Records from a data collection:
'''
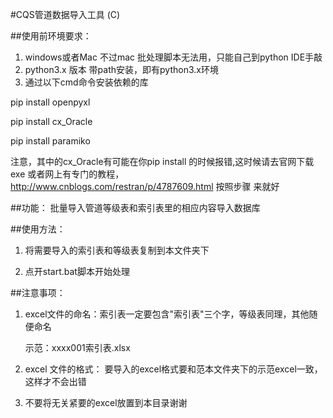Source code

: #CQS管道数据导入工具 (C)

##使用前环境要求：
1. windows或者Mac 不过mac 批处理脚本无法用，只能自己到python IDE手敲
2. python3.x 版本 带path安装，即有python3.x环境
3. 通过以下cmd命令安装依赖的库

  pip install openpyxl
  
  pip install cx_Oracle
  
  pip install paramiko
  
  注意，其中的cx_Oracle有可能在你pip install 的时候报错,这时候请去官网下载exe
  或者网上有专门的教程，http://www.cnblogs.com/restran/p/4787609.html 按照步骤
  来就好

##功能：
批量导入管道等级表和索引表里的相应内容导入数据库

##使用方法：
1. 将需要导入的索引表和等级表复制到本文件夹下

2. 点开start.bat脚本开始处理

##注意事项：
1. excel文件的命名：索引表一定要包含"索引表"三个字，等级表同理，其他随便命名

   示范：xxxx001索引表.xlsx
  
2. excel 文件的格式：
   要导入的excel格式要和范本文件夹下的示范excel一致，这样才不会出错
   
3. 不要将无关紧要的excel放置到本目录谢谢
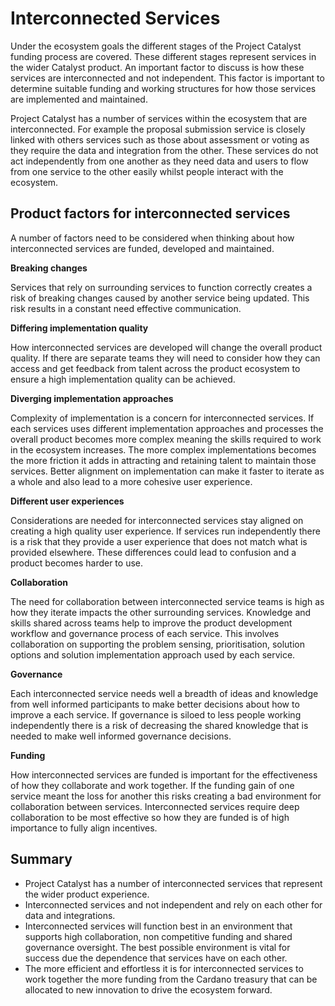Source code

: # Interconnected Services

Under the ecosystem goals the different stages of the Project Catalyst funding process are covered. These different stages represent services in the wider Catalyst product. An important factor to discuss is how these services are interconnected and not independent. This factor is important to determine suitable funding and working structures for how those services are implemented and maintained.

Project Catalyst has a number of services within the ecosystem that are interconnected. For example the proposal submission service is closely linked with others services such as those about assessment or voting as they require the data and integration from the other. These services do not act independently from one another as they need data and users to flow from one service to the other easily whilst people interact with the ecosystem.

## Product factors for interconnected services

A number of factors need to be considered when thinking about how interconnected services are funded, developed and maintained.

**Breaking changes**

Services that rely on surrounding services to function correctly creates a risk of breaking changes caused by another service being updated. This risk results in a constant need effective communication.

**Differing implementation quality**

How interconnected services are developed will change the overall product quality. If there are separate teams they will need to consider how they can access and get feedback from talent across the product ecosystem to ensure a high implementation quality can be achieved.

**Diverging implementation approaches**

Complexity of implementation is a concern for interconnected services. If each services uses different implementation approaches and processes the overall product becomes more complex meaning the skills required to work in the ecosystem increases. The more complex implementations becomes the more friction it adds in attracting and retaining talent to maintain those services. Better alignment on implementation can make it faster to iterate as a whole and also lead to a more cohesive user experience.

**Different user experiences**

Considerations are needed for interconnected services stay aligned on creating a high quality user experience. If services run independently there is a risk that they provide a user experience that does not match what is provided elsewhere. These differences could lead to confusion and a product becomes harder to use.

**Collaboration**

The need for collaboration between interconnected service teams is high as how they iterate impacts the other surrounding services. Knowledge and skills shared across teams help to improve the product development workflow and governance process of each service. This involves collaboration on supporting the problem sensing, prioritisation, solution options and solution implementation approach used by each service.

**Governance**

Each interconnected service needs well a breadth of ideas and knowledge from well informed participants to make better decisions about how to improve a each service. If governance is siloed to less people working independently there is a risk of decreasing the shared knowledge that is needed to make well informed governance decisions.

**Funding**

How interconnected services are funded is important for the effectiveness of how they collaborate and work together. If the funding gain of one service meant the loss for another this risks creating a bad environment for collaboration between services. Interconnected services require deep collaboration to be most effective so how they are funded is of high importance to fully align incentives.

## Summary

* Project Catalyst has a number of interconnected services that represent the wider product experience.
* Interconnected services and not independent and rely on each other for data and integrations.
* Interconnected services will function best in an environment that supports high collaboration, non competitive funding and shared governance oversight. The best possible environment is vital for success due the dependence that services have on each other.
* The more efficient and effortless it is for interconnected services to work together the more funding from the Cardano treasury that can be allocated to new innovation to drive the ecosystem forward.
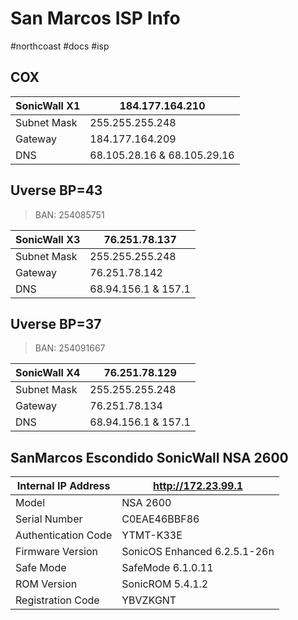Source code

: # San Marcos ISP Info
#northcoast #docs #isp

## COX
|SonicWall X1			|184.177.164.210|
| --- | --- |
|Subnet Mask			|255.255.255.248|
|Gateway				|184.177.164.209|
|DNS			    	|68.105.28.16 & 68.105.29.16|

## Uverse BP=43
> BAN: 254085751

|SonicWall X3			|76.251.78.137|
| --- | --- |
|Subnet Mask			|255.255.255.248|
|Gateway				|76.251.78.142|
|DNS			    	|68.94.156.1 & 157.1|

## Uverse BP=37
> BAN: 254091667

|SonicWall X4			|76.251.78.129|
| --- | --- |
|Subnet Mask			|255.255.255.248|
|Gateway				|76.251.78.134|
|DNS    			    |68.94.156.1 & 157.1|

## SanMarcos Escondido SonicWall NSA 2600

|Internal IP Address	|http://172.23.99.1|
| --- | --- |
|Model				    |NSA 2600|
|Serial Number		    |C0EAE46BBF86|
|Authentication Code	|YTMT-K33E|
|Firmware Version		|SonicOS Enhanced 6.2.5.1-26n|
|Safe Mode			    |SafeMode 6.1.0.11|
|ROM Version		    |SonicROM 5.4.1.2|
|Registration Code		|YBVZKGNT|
'''
About this exercise -> Return a copy of each line in the entries that carries the string "Gateway".

Solved problem ->
|Gateway				|184.177.164.209|
|Gateway				|76.251.78.142|
|Gateway				|76.251.78.134|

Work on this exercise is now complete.